For the other fonts, there are logical and physical style tags. With logical font tags, it is up to the browser to decide how to display them. Logical tags include <EM> for emphasis (usually displayed in italics), <STRONG> for important text (usually displayed in bold), and others.

Figure 15.4 shows the behavior of the logical font style tags using the Mosaic Web browser. Figure 15.5 shows the behavior of the logical font style tags using the Netscape Navigator browser. Listing 15.3 shows the source for it.

Figure 15.4.
Logical font styles viewed through Mosaic.

It is not very obvious that the different font types are really different in Figure 15.4. It is much more obvious in Figure 15.5 what the different fonts are (they are better supported).

Figure 15.5.
Logical font styles viewed through Netscape Navigator.

Listing 15.3. Source for logical font styles.

<html>
<title> Logical Font Styles  </title>
</head>
<body>
<ADDRESS> Postal or E-mail address - ABCDEF abcdef &lt;ADDRESS&gt;
</address> <br>
<CITE> Citations  - ABCDEF abcdef &lt;CITE&gt; </cite> <br>
<CODE> Program Code - ABCDEF abcdef &lt;CODE&gt; </code> <br>
<EM> Emphasis - ABCDEF abcdef &lt;EM&gt; </em> <br>
<KBD> Keyboard Input - ABCDEF abcdef &lt;KBD&gt; </kbd> <br>
<SAMP> Literal (Sample) Characters - ABCDEF abcdef &lt;SAMP&gt;
</samp> <br>
<STRONG> Strong or Important - ABCDEF abcdef &lt;STRONG&gt;
</strong> <br>
<VAR> Variable Name - ABCDEF abcdef &lt;VAR&gt; </var> <br>
</body>
</html>

With the exception of the invalid heading tags, all of them appeared on their own lines (by definition, a heading gets its own line). When specifying font types, it is necessary to tell the browser to go to a new line through the <br> (line break) tag.

Physical tags include <i> for italics, <b> for bold, and others.

Figure 15.6 shows the behavior of the physical font style tags using the Mosaic Web browser. Figure 15.7 shows the behavior of the physical font style tags using the Netscape Navigator browser. Listing 15.4 shows the source for it.

Figure 15.6.
Physical font styles viewed through Mosaic.

Mosaic supports the standard physical font styles, but treats the Netscape extensions as plain text. Netscape Navigator supports the standard physical font styles and its own extensions. Although not obvious from the screen in Figure 15.7, the <BLINK> tag line does actually blink.

Figure 15.7.
Physical font styles viewed through Netscape Navigator.
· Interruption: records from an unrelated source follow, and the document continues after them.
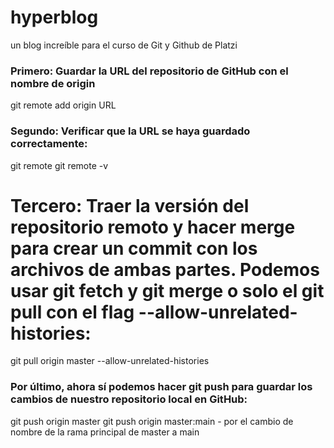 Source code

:# hyperblog
un blog increíble para el curso de Git y Github de Platzi

### Primero: Guardar la URL del repositorio de GitHub con el nombre de origin
 
git remote add origin URL

### Segundo: Verificar que la URL se haya guardado correctamente:
git remote
git remote -v

# Tercero: Traer la versión del repositorio remoto y hacer merge para crear un commit con los archivos de ambas partes. Podemos usar git fetch y git merge o solo el git pull con el flag --allow-unrelated-histories:

git pull origin master --allow-unrelated-histories

### Por último, ahora sí podemos hacer git push para guardar los cambios de nuestro repositorio local en GitHub:

git push origin master
git push origin master:main - por el cambio de nombre de la rama principal de master a main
Listing 15.4. Source for heading tags.

<html>
<head>
<title> Physical Font Styles  </title>
</head>
<body>
<B> Bold - ABCDEF abcdef &lt;B&gt; </b> <br>
<I> Italics  - ABCDEF abcdef &lt;I&gt; </i> <br>
<S> Strike Out - ABCDEF abcdef &lt;S&gt; </s> <br>
<U> Underline - ABCDEF abcdef &lt;U&gt; </u> <br>
<TT> Typewriter Text - ABCDEF abcdef &lt;TT&gt; </tt> <br>
<BLINK> Blink (Netscape extension) - ABCDEF abcdef &lt;BLINK&gt;
</blink> <br>
<FONT SIZE=1> font size 1 (Netscape Extension) - ABCDEF abcdef &lt;FONT SIZE=1&gt;
</FONT> <br>
<FONT SIZE=3> font size 3 (Netscape Extension) - ABCDEF abcdef &lt;FONT SIZE=3&gt;
</FONT> <br>
<FONT SIZE=5> font size 5 (Netscape Extension) - ABCDEF abcdef &lt;FONT SIZE=5&gt;
</FONT> <br>
<FONT SIZE=7> font size 7 (Netscape Extension) - ABCDEF abcdef &lt;FONT SIZE=7&gt;
</FONT> <br>
</body>
</html>

Physical font styles can be combined to produce multiple effects like bold italics or bold underlined.

Formatting Text

When text appears in an HTML document, the browser decides how to display it. You can control the fonts and you can also control how it is formatted. By default, you enter your text-free format and it is automatically justified.

A new paragraph starts with the <P> tag, and if you want to force a line break, you use the <br> tag. The browser decides how to format the text except that it always starts a new paragraph at the beginning of a line (with a blank line above it) and will start text on a new line (without a blank line above it) when you use the line break.

If you have text that is a quotation, put it between <blockquote> tags--it will normally appear indented, the same way that quotations appear in books. If you have text that requires very specific formatting, you can contain it within a <pre> (preformatted) block--it will appear the way you entered it.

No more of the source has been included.